The Privacy Considerations, as with several other sections, are meant to help potential deployers of DID methods apply the DID Rubric to the DID methods under consideration. The bullets you quoted suggest "there is zero privacy in this method", and any other method under consideration that suggests "there is some privacy in this method" should rank higher in the Privacy section of the Rubric, but may well rank lower in other sections that are more important to some deployers (including the registrant of this method).

kdenhartog commented 2 years ago

It's really confusing that apparently there is some other arbitrary, nebulous concept of "minimum bar" for acceptance which isn't defined anywhere.

It's basically become

  1. Does this method define all the appropriate sections?
  2. Do all the sections reasonably help me to figure out how to use the method (not how to build an implementation of the method)?
Tweeddalex commented 2 years ago

@kdenhartog one of the next work items we want to start working on at ToIP Utility Foundry Working Group is looking at defining minimum privacy requirements and guidelines regarding DID Methods, Layer 1 Utilities and what can be written to the ledger. I worked on a document in 2020 on this topic - and we are planning to begin reworking/updating this into a more robust set of requirements for a ToIP compliant Layer 1, alongside the latest legal guidance and regulatory changes. I think this could align closely with strengthening the Privacy Requirements raised here: https://docs.google.com/document/d/11KkdraiY9oASjU-H91MGxJ7-mNyhnCsfNSG4MFq8Qec/edit#

kdenhartog commented 2 years ago

Sorry, I don't think that accounts for the purpose of this personally. Doing things elsewhere is useful, but this is specifically about setting the minimum requirements for registration in this W3C note.
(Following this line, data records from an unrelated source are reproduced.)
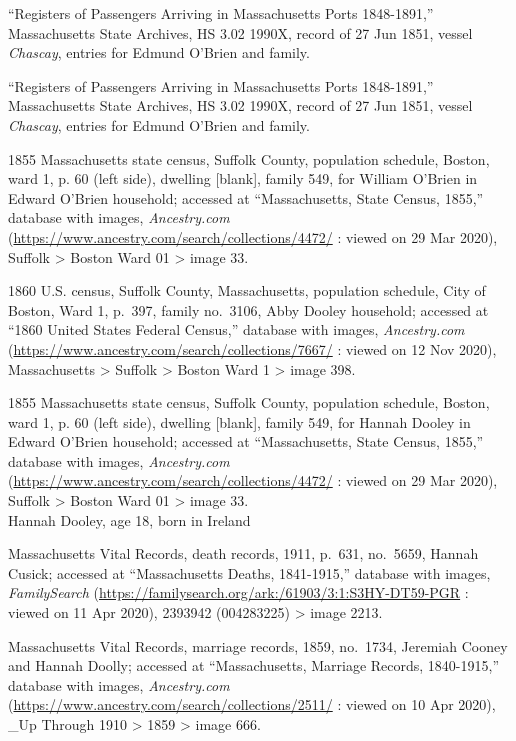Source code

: \begin{thebibliography}{999}
``Registers of Passengers Arriving in Massachusetts Ports 1848-1891,'' Massachusetts State Archives, HS 3.02 1990X, record of 27 Jun 1851, vessel \textit{Chascay}, entries for Edmund O'Brien and family.

``Registers of Passengers Arriving in Massachusetts Ports 1848-1891,'' Massachusetts State Archives, HS 3.02 1990X, record of 27 Jun 1851, vessel \textit{Chascay}, entries for Edmund O'Brien and family.

1855 Massachusetts state census, Suffolk County, population schedule, Boston, ward 1, p. 60 (left side), dwelling [blank], family 549, for William O'Brien in Edward O'Brien household; accessed at ``Massachusetts, State Census, 1855,'' database with images, \textit{Ancestry.com} (\url{https://www.ancestry.com/search/collections/4472/} : viewed on 29 Mar 2020), Suffolk > Boston Ward 01 > image 33.

1860 U.S. census, Suffolk County, Massachusetts, population schedule, City of Boston, Ward 1, p.\ 397, family no.\ 3106, Abby Dooley household; accessed at ``1860 United States Federal Census,'' database with images, \textit{Ancestry.com} (\url{https://www.ancestry.com/search/collections/7667/} : viewed on 12 Nov 2020), Massachusetts > Suffolk > Boston Ward 1 > image 398.

1855 Massachusetts state census, Suffolk County, population schedule, Boston, ward 1, p. 60 (left side), dwelling [blank], family 549, for Hannah Dooley in Edward O'Brien household; accessed at ``Massachusetts, State Census, 1855,'' database with images, \textit{Ancestry.com} (\url{https://www.ancestry.com/search/collections/4472/} : viewed on 29 Mar 2020), Suffolk > Boston Ward 01 > image 33.\\
Hannah Dooley, age 18, born in Ireland

Massachusetts Vital Records, death records, 1911, p.\ 631, no.\ 5659, Hannah Cusick; accessed at ``Massachusetts Deaths, 1841-1915,'' database with images, \textit{FamilySearch} (\url{https://familysearch.org/ark:/61903/3:1:S3HY-DT59-PGR} : viewed on 11 Apr 2020), 2393942 (004283225) > image 2213.

Massachusetts Vital Records, marriage records, 1859, no.\ 1734, Jeremiah Cooney and Hannah Doolly; accessed at ``Massachusetts, Marriage Records, 1840-1915,'' database with images, \textit{Ancestry.com} (\url{https://www.ancestry.com/search/collections/2511/} : viewed on 10 Apr 2020), \_Up Through 1910 > 1859 > image 666.


\end{thebibliography}
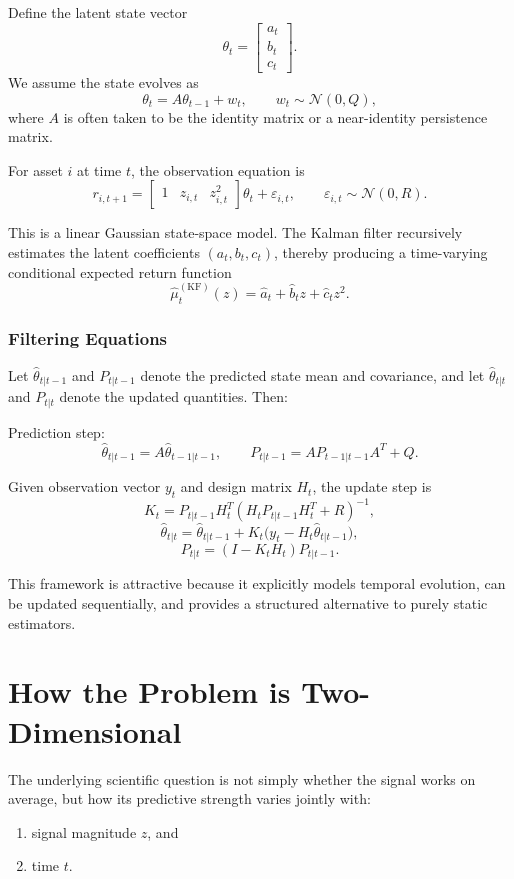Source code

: \documentclass[11pt]{article}
\begin{document}
Define the latent state vector
\[
\theta_t =
\begin{bmatrix}
a_t\\ b_t\\ c_t
\end{bmatrix}.
\]
We assume the state evolves as
\[
\theta_t = A\theta_{t-1} + w_t,
\qquad
w_t\sim \mathcal{N}(0,Q),
\]
where $A$ is often taken to be the identity matrix or a near-identity persistence matrix.

For asset $i$ at time $t$, the observation equation is
\[
r_{i,t+1} = 
\begin{bmatrix}
1 & z_{i,t} & z_{i,t}^2
\end{bmatrix}
\theta_t + \varepsilon_{i,t},
\qquad
\varepsilon_{i,t}\sim \mathcal{N}(0,R).
\]

This is a linear Gaussian state-space model. The Kalman filter recursively estimates the latent coefficients $(a_t,b_t,c_t)$, thereby producing a time-varying conditional expected return function
\[
\widehat{\mu}_t^{(\mathrm{KF})}(z)
=
\widehat{a}_t + \widehat{b}_t z + \widehat{c}_t z^2.
\]

\subsubsection*{Filtering Equations}

Let $\widehat{\theta}_{t|t-1}$ and $P_{t|t-1}$ denote the predicted state mean and covariance, and let $\widehat{\theta}_{t|t}$ and $P_{t|t}$ denote the updated quantities. Then:

Prediction step:
\[
\widehat{\theta}_{t|t-1} = A\widehat{\theta}_{t-1|t-1},
\qquad
P_{t|t-1} = AP_{t-1|t-1}A^T + Q.
\]

Given observation vector $y_t$ and design matrix $H_t$, the update step is
\[
K_t = P_{t|t-1}H_t^T(H_tP_{t|t-1}H_t^T + R)^{-1},
\]
\[
\widehat{\theta}_{t|t} = \widehat{\theta}_{t|t-1} + K_t\big(y_t - H_t\widehat{\theta}_{t|t-1}\big),
\]
\[
P_{t|t} = (I-K_tH_t)P_{t|t-1}.
\]

This framework is attractive because it explicitly models temporal evolution, can be updated sequentially, and provides a structured alternative to purely static estimators.

\section{How the Problem is Two-Dimensional}

The underlying scientific question is not simply whether the signal works on average, but how its predictive strength varies jointly with:
\begin{enumerate}[label=(\alph*)]
    \item signal magnitude $z$, and
    \item time $t$.
\end{enumerate}
\end{document}
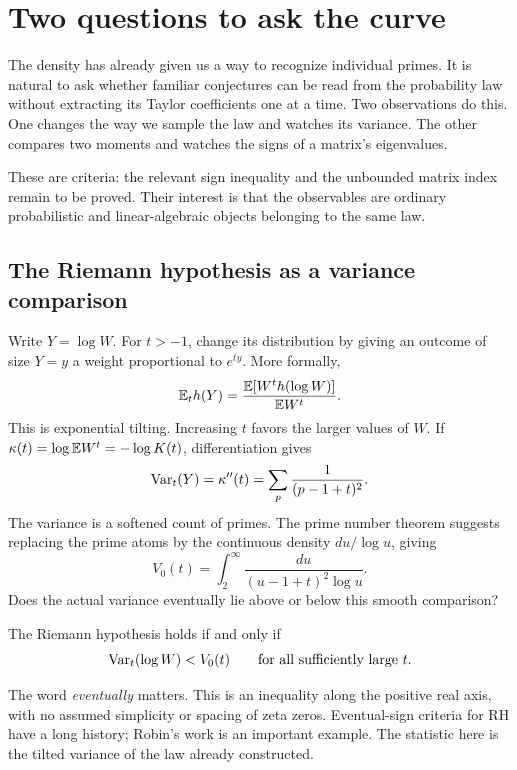 \section{Two questions to ask the curve}\label{cq:section}

The density has already given us a way to recognize individual primes. It is
natural to ask whether familiar conjectures can be read from the probability
law without extracting its Taylor coefficients one at a time. Two observations
do this. One changes the way we sample the law and watches its variance. The
other compares two moments and watches the signs of a matrix's eigenvalues.

These are criteria: the relevant sign inequality and the unbounded matrix
index remain to be proved. Their interest is that the observables are ordinary
probabilistic and linear-algebraic objects belonging to the same law.

\subsection{The Riemann hypothesis as a variance comparison}

Write \(Y=\log W\). For \(t>-1\), change its distribution by giving an outcome
of size \(Y=y\) a weight proportional to \(e^{ty}\). More formally,
\[
 \E_t h(Y)=\frac{\E[W^t h(\log W)]}{\E W^t}.
\]
This is exponential tilting. Increasing \(t\) favors the larger values of
\(W\). If \(\kappa(t)=\log \E W^t=-\log K(t)\), differentiation gives
\begin{equation}\label{cq:variance}
 \Var_t(Y)=\kappa''(t)=\sum_p\frac{1}{(p-1+t)^2}.
\end{equation}
The variance is a softened count of primes. The prime number theorem suggests
replacing the prime atoms by the continuous density \(du/\log u\), giving
\[
 V_0(t)=\int_2^\infty\frac{du}{(u-1+t)^2\log u}.
\]
Does the actual variance eventually lie above or below this smooth comparison?

\begin{theorem}\label{cq:rhvariance}
The Riemann hypothesis holds if and only if
\[
             \Var_t(\log W)<V_0(t)
             \qquad\text{for all sufficiently large }t.
\]
\end{theorem}

The word \emph{eventually} matters. This is an inequality along the positive
real axis, with no assumed simplicity or spacing of zeta zeros. Eventual-sign
criteria for RH have a long history; Robin's work \cite{Robin1984} is an
important example. The statistic here is the tilted variance of the law
already constructed.

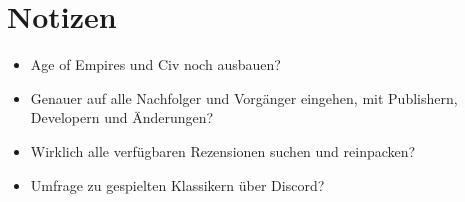 \section*{Notizen}
\begin{itemize}
    \item Age of Empires und Civ noch ausbauen?
    \item Genauer auf alle Nachfolger und Vorgänger eingehen, mit Publishern, Developern und Änderungen?
    \item Wirklich alle verfügbaren Rezensionen suchen und reinpacken?
    \item Umfrage zu gespielten Klassikern über Discord?
\end{itemize}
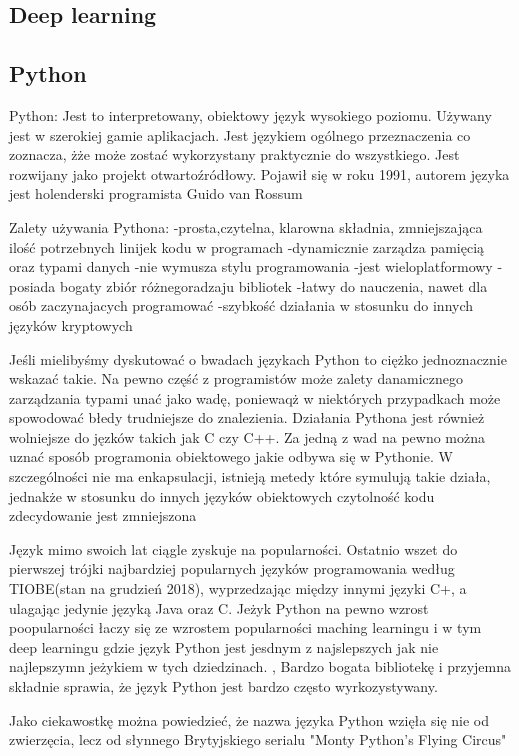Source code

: \documentclass[a4paper,12pt,twoside,openany]{report}
\begin{document}
\subsection{Deep learning}

\subsection{Python}
Python:
Jest to interpretowany, obiektowy język wysokiego poziomu. Używany jest w szerokiej gamie  aplikacjach. Jest językiem ogólnego przeznaczenia co zoznacza, żże może zostać wykorzystany praktycznie do wszystkiego. Jest rozwijany jako projekt otwartoźródłowy. Pojawił się w roku 1991, autorem języka jest holenderski programista Guido van Rossum

Zalety używania Pythona:
-prosta,czytelna, klarowna składnia, zmniejszająca ilość potrzebnych linijek kodu w programach
-dynamicznie zarządza pamięcią oraz typami danych
-nie wymusza stylu programowania
-jest wieloplatformowy
-posiada bogaty zbiór różnegoradzaju bibliotek
-łatwy do nauczenia, nawet dla osób zaczynajacych programować
-szybkość działania w stosunku do innych języków kryptowych

Jeśli mielibyśmy dyskutować o bwadach językach Python to ciężko jednoznacznie wskazać takie. Na pewno część z programistów może zalety danamicznego zarządzania typami unać jako wadę, poniewaqż w niektórych przypadkach może spowodować błedy trudniejsze do znalezienia. Działania Pythona jest również wolniejsze do jęzków takich jak C czy C++.  Za jedną z wad na pewno można uznać sposób programonia obiektowego jakie odbywa się w Pythonie. W szczególności nie ma enkapsulacji, istnieją metedy które symulują takie działa, jednakże w stosunku do innych języków  obiektowych czytolność kodu zdecydowanie jest zmniejszona

Język mimo swoich lat ciągle zyskuje na popularności. Ostatnio wszet do pierwszej trójki najbardziej popularnych języków programowania według TIOBE(stan na grudzień 2018), wyprzedzając między innymi języki C+, a ulagając jedynie języką Java oraz C. Jeżyk Python na pewno wzrost poopularności łaczy się ze wzrostem popularności maching learningu i w tym deep learningu gdzie język Python jest jesdnym z najslepszych jak nie najlepszymn jeżykiem w tych dziedzinach. , Bardzo bogata bibliotekę i przyjemna składnie sprawia, że język Python jest bardzo często wyrkozystywany.  

Jako ciekawostkę można powiedzieć, że nazwa języka Python wzięła się nie od zwierzęcia, lecz od słynnego Brytyjskiego serialu "Monty Python’s Flying Circus"
\end{document}
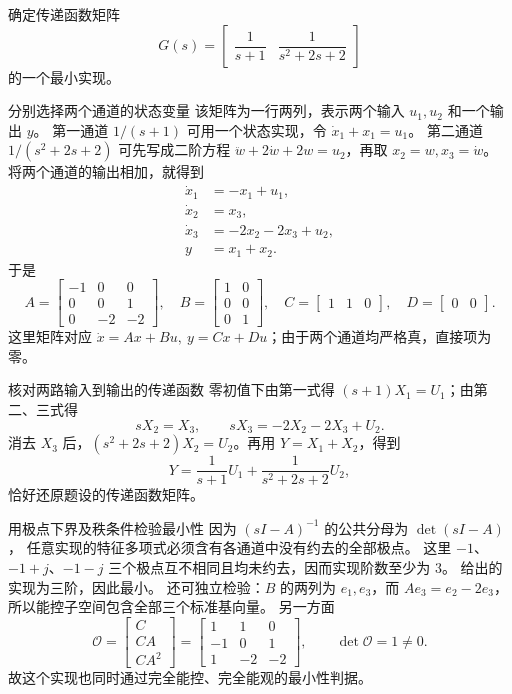 \documentclass[11pt]{article}
\begin{document}
\begin{problem}[原题 6(4)]
确定传递函数矩阵
\[
G(s)=\begin{bmatrix}\dfrac1{s+1}&\dfrac1{s^2+2s+2}\end{bmatrix}
\]
的一个最小实现。
\end{problem}
\begin{solution}
\begin{proofstep}{分别选择两个通道的状态变量}
该矩阵为一行两列，表示两个输入 $u_1,u_2$ 和一个输出 $y$。
第一通道 $1/(s+1)$ 可用一个状态实现，令 $\dot x_1+x_1=u_1$。
第二通道 $1/(s^2+2s+2)$ 可先写成二阶方程
$\ddot w+2\dot w+2w=u_2$，再取 $x_2=w,x_3=\dot w$。
将两个通道的输出相加，就得到
\[
\begin{aligned}
\dot x_1&=-x_1+u_1,\\
\dot x_2&=x_3,\\
\dot x_3&=-2x_2-2x_3+u_2,\\
y&=x_1+x_2.
\end{aligned}
\]
于是
\[
\boxed{A=\begin{bmatrix}-1&0&0\\0&0&1\\0&-2&-2\end{bmatrix},\quad
B=\begin{bmatrix}1&0\\0&0\\0&1\end{bmatrix},\quad
C=\begin{bmatrix}1&1&0\end{bmatrix},\quad D=\begin{bmatrix}0&0\end{bmatrix}.}
\]
这里矩阵对应 $\dot x=Ax+Bu,\ y=Cx+Du$；由于两个通道均严格真，直接项为零。
\end{proofstep}

\begin{proofstep}{核对两路输入到输出的传递函数}
零初值下由第一式得 $(s+1)X_1=U_1$；由第二、三式得
\[
sX_2=X_3,\qquad sX_3=-2X_2-2X_3+U_2.
\]
消去 $X_3$ 后，$(s^2+2s+2)X_2=U_2$。再用 $Y=X_1+X_2$，得到
\[
Y=\frac{1}{s+1}U_1+\frac{1}{s^2+2s+2}U_2,
\]
恰好还原题设的传递函数矩阵。
\end{proofstep}

\begin{proofstep}{用极点下界及秩条件检验最小性}
因为 $(sI-A)^{-1}$ 的公共分母为 $\det(sI-A)$，
任意实现的特征多项式必须含有各通道中没有约去的全部极点。
这里 $-1$、$-1+j$、$-1-j$ 三个极点互不相同且均未约去，因而实现阶数至少为 3。
给出的实现为三阶，因此最小。
还可独立检验：$B$ 的两列为 $e_1,e_3$，而 $Ae_3=e_2-2e_3$，所以能控子空间包含全部三个标准基向量。
另一方面
\[
\mathcal O=\begin{bmatrix}C\\CA\\CA^2\end{bmatrix}
=\begin{bmatrix}1&1&0\\-1&0&1\\1&-2&-2\end{bmatrix},\qquad
\det\mathcal O=1\ne0.
\]
故这个实现也同时通过完全能控、完全能观的最小性判据。
\end{proofstep}
\end{solution}
\end{document}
As noted by The Registry Track we need to be defining these things. @peacekeeper points out that we did some aspects correctly where we defined them but encountered a lot of push back on the enforcement which led to where we're at today. Had we had and followed that process from the outset, we would have made this much easier. But alas, we're stuck with what we've got because the WG decided to go a different route and now it's much harder to get this registry back on track in my opinion.